A follow-up email will be sent to airline employers requesting a self-audit of payroll records and compensation practices for flight attendants to determine whether they are paid at least the applicable minimum wage for all hours worked. For unionized workplaces, employers will be requested to collaborate with the union on the self-audit.
We will keep you updated on this process as new developments come forward. This is an improvement on what we had previously been hearing, and there are signs that the government is on side and supports the position that all duty period hours are to be paid at minimum wage or more. Having said that, we need to ensure that the definition of work is understood by all parties so we can move forward with the audit.
DELIVERED VIA EMAIL
February 25, 2026
Patty Hajdu
Minister of Jobs and Families
House of Commons
Ottawa, ON
K1A 0A6
Dear Minister Hajdu,
Thank you for the opportunity to participate in the recent discussions regarding the definition of work and wage compliance under Part III of the Canada Labour Code. CUPE’s airline workers welcome the government’s efforts to address long-standing concerns surrounding unpaid work in the airline industry and to ensure that all workers receive at least the applicable minimum wage for every hour worked.
As you are likely aware, CUPE raised these issues in the January 19 discussion with your department, and indeed, has raised these concerns consistently for several years. During the discussion, employers were asked a straightforward and fundamental question:
“Are employees paid at least the minimum wage for every hour they work, as defined under IPG-002?”
Once again, that question went unanswered.
For Canada’s flight attendants, the issue is not whether unpaid work exists. We know it does. The central question is whether the current credit pay system complies with minimum wage protections under the Code.
Conceptually, the definition of work is well established. Work consists of activities performed to produce goods or provide services in exchange for compensation. Working time includes all hours during which an employee is at the employer’s call and disposal, including training, while excluding designated rest periods that are not considered work under the Code. These principles are reflected across Canadian labour legislation and internationally recognized standards.
The question is not about the conceptual definition of work, but how these definitions are operationalized in the airline industry.
Flight attendants perform work in a unique environment where travel itself is an essential component of the job. Working time must therefore include all hours spent at the employer’s disposal, regardless of whether operational delays fall within the employer’s direct control.
From our perspective, working time begins when a flight attendant reports for duty at their base airport and ends when they are released from duty and permitted to leave that airport. It includes duties performed prior to departure and following arrival, mandatory training, and other employer-assigned ground duties.
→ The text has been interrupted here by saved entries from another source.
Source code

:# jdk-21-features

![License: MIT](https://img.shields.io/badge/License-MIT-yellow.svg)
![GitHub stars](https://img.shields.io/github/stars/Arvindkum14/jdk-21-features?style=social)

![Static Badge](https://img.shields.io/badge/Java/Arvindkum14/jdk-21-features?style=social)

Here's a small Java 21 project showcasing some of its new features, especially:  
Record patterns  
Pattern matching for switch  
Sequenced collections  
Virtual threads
Contractual layover rest periods, during which flight attendants are free to sleep, eat, and prepare for their next assignment, are appropriately excluded.
However, for the purposes of minimum wage compliance, all other duty-related time away from base must be counted as working time. This includes passing through airport security, travelling to assigned aircraft, waiting during operational delays, boarding and safety preparations, time onboard at the gate, flight time, deplaning responsibilities, travel between assignments, waiting for subsequent flights, transportation to hotels prior to rest periods, and time spent on reserve or standby while remaining available to the employer.
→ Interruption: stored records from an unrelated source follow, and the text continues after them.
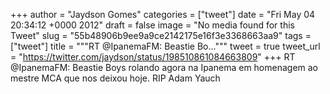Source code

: 
+++
author = "Jaydson Gomes"
categories = ["tweet"]
date = "Fri May 04 20:34:12 +0000 2012"
draft = false
image = "No media found for this Tweet"
slug = "55b48906b9ee9a9ce2142175e16f3e3368663aa9"
tags = ["tweet"]
title = """RT @IpanemaFM: Beastie Bo..."""
tweet = true
tweet_url = "https://twitter.com/jaydson/status/198510861084663809"
+++
RT @IpanemaFM: Beastie Boys rolando agora na Ipanema em homenagem ao mestre MCA que nos deixou hoje. RIP Adam Yauch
Training and other assigned ground duties must also be included.
Excluding any portion of this time – particularly when flight attendants remain under employer direction and cannot freely use that time for their own purposes – would not be consistent with the established definition of work under the Code.
We also believe that, for the purposes of assessing minimum wage compliance, only earnings paid within the credit system should be included when calculating hourly pay.
Per diems, premiums, penalties, benefits, and pension contributions serve distinct purposes. Some reimburse expenses incurred while away from home, while others act as wage protections or penalties when contractual limits are exceeded. These payments are comparable to overtime premiums and do not form part of a worker’s base hourly rate.
For example, a federally regulated employee earning $16 per hour would not be considered compliant with minimum wage requirements simply because overtime earnings occasionally increased overall compensation. With the federal minimum wage now set at $17.75 per hour, compliance is assessed based on base earnings, not intermittent premiums. The same principle should apply to flight attendants working under the credit system.
Before any wage-compliance audit can proceed effectively, there must be a shared and clearly articulated understanding of what constitutes working time in the airline industry. Without that clarity, it will be impossible to accurately assess whether employees are being paid at least minimum wage for every hour worked.
We remain committed to working constructively with the Minister, the Labour Program, and employers to reach an accurate and expedited resolution to this issue. We appreciate the attention you are giving to a matter that has significant implications for thousands of federally regulated workers across Canada.
Should you or your officials wish to discuss these matters further, we would welcome the opportunity.
Sincerely,
Wesley Lesosky
President, Air Canada Component of CUPE &
President, Airline Division of CUPE
cc: John Zerucelli, Secretary of State (Labour)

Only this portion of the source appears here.